• Exercise input:
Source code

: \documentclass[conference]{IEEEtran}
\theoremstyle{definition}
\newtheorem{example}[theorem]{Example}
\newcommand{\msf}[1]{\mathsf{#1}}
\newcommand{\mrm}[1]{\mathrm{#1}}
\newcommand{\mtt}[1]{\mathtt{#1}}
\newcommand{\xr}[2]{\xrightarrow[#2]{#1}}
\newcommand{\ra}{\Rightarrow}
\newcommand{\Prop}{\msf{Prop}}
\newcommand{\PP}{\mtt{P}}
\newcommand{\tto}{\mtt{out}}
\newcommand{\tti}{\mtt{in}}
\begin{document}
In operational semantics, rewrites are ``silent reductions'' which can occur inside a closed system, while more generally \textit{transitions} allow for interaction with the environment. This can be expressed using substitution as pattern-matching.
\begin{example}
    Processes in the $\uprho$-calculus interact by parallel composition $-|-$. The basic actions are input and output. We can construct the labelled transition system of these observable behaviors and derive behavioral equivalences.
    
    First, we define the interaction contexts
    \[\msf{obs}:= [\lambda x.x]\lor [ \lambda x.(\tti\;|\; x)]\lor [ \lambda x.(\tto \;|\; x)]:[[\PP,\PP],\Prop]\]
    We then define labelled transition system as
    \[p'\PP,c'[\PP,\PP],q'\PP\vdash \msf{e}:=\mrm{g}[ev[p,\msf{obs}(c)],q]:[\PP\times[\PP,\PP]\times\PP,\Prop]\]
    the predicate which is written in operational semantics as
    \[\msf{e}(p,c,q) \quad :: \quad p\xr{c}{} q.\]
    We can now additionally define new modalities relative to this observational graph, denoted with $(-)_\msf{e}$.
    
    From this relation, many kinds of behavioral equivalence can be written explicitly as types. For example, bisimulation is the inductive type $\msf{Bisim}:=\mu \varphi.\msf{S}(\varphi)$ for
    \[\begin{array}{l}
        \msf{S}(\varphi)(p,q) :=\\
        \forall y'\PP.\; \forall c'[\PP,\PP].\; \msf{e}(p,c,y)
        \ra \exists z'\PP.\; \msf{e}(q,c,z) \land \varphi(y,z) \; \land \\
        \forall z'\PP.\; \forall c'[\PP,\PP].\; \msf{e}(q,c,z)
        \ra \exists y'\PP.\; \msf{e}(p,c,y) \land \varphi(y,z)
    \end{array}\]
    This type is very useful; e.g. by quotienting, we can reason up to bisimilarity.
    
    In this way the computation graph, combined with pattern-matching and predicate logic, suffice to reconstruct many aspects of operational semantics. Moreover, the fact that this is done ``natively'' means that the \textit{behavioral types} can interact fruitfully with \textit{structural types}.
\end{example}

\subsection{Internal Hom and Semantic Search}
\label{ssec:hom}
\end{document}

• What to work on: Transcribe every entry exactly, omitting nothing.

• Response to the task:
Source code

: \documentclass[conference]{IEEEtran}
\theoremstyle{definition}
\newtheorem{example}[theorem]{Example}
\newcommand{\msf}[1]{\mathsf{#1}}
\newcommand{\mrm}[1]{\mathrm{#1}}
\newcommand{\mtt}[1]{\mathtt{#1}}
\newcommand{\xr}[2]{\xrightarrow[#2]{#1}}
\newcommand{\ra}{\Rightarrow}
\newcommand{\Prop}{\msf{Prop}}
\newcommand{\PP}{\mtt{P}}
\newcommand{\tto}{\mtt{out}}
\newcommand{\tti}{\mtt{in}}
\begin{document}
In operational semantics, rewrites are ``silent reductions'' which can occur inside a closed system, while more generally \textit{transitions} allow for interaction with the environment. This can be expressed using substitution as pattern-matching.
\begin{example}
    Processes in the $\uprho$-calculus interact by parallel composition $-|-$. The basic actions are input and output. We can construct the labelled transition system of these observable behaviors and derive behavioral equivalences.
    
    First, we define the interaction contexts
    \[\msf{obs}:= [\lambda x.x]\lor [ \lambda x.(\tti\;|\; x)]\lor [ \lambda x.(\tto \;|\; x)]:[[\PP,\PP],\Prop]\]
    We then define labelled transition system as
    \[p'\PP,c'[\PP,\PP],q'\PP\vdash \msf{e}:=\mrm{g}[ev[p,\msf{obs}(c)],q]:[\PP\times[\PP,\PP]\times\PP,\Prop]\]
    the predicate which is written in operational semantics as
    \[\msf{e}(p,c,q) \quad :: \quad p\xr{c}{} q.\]
    We can now additionally define new modalities relative to this observational graph, denoted with $(-)_\msf{e}$.
    
    From this relation, many kinds of behavioral equivalence can be written explicitly as types. For example, bisimulation is the inductive type $\msf{Bisim}:=\mu \varphi.\msf{S}(\varphi)$ for
    \[\begin{array}{l}
        \msf{S}(\varphi)(p,q) :=\\
        \forall y'\PP.\; \forall c'[\PP,\PP].\; \msf{e}(p,c,y)
        \ra \exists z'\PP.\; \msf{e}(q,c,z) \land \varphi(y,z) \; \land \\
        \forall z'\PP.\; \forall c'[\PP,\PP].\; \msf{e}(q,c,z)
        \ra \exists y'\PP.\; \msf{e}(p,c,y) \land \varphi(y,z)
    \end{array}\]
    This type is very useful; e.g. by quotienting, we can reason up to bisimilarity.
    
    In this way the computation graph, combined with pattern-matching and predicate logic, suffice to reconstruct many aspects of operational semantics. Moreover, the fact that this is done ``natively'' means that the \textit{behavioral types} can interact fruitfully with \textit{structural types}.
\end{example}

\subsection{Internal Hom and Semantic Search}
\label{ssec:hom}
\end{document}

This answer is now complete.